85-98: Serialization panics on overflow — document the precondition or return Result.

serialize() uses .expect("entry count overflow"), .expect("key length overflow"), etc. The doc comment says "Panics if entry count, key length, or value length exceeds u32::MAX" — this is acknowledged. For commitment tree data this is practically unreachable, but returning a Result would be more defensive.


383-392: last_shard collects all shard entries to access the last one.

prefix_iter collects all entries into a Vec, then last() picks only the final element. For the in-memory MemKvStore with ≤65536 shards this is acceptable, but if the KvStore trait is ever implemented over a larger backing store, this would be wasteful. Consider adding a last_with_prefix method to the trait in the future.

grovedb/src/operations/commitment_tree.rs (1)

235-261: _grove_version is used but has an underscore prefix, which is misleading.

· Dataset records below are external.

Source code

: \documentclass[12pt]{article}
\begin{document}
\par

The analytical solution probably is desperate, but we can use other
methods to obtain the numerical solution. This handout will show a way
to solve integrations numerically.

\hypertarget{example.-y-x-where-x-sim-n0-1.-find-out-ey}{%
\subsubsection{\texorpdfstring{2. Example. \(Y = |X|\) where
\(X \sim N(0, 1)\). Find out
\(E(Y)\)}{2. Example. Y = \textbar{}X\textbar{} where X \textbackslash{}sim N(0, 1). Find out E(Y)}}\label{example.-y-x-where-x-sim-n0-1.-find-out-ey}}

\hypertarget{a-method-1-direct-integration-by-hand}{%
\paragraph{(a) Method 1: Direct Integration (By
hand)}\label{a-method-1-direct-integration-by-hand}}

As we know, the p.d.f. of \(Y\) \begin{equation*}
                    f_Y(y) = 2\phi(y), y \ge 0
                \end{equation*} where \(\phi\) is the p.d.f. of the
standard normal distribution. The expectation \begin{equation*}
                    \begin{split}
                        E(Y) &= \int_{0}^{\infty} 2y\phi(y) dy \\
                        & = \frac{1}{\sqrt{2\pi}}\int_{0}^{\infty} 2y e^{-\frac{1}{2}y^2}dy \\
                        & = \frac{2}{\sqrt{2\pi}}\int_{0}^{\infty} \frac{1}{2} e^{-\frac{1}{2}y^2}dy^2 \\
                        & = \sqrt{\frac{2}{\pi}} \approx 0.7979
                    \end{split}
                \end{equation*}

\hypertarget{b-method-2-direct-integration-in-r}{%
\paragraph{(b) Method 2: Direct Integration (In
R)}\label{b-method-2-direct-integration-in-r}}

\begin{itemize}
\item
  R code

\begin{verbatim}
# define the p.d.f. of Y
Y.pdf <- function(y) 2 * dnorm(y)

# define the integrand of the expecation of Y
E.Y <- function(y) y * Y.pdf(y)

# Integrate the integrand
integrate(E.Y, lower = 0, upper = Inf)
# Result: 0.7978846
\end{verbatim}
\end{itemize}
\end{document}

The _grove_version parameter is actually passed to validate_is_commitment_tree (line 258), so it's not unused. The underscore prefix conventionally signals an intentionally unused variable in Rust, which could confuse readers. This same pattern appears in commitment_tree_root_hash, commitment_tree_witness, commitment_tree_current_end_position, commitment_tree_anchor, commitment_tree_orchard_witness, and commitment_tree_prepare_spend.

Rename to `grove_version` (drop the underscore prefix)
     pub fn commitment_tree_checkpoint<'b, B, P>(
         &self,
         path: P,
         key: &[u8],
         checkpoint_id: u64,
         transaction: TransactionArg,
-        _grove_version: &GroveVersion,
+        grove_version: &GroveVersion,
     ) -> CostResult<(), Error>

Apply the same rename in all affected methods.

grovedb/src/tests/commitment_tree_tests.rs (1)

460-465: test_leaf_bytes produces only 31 distinct values — fragile for future test expansion.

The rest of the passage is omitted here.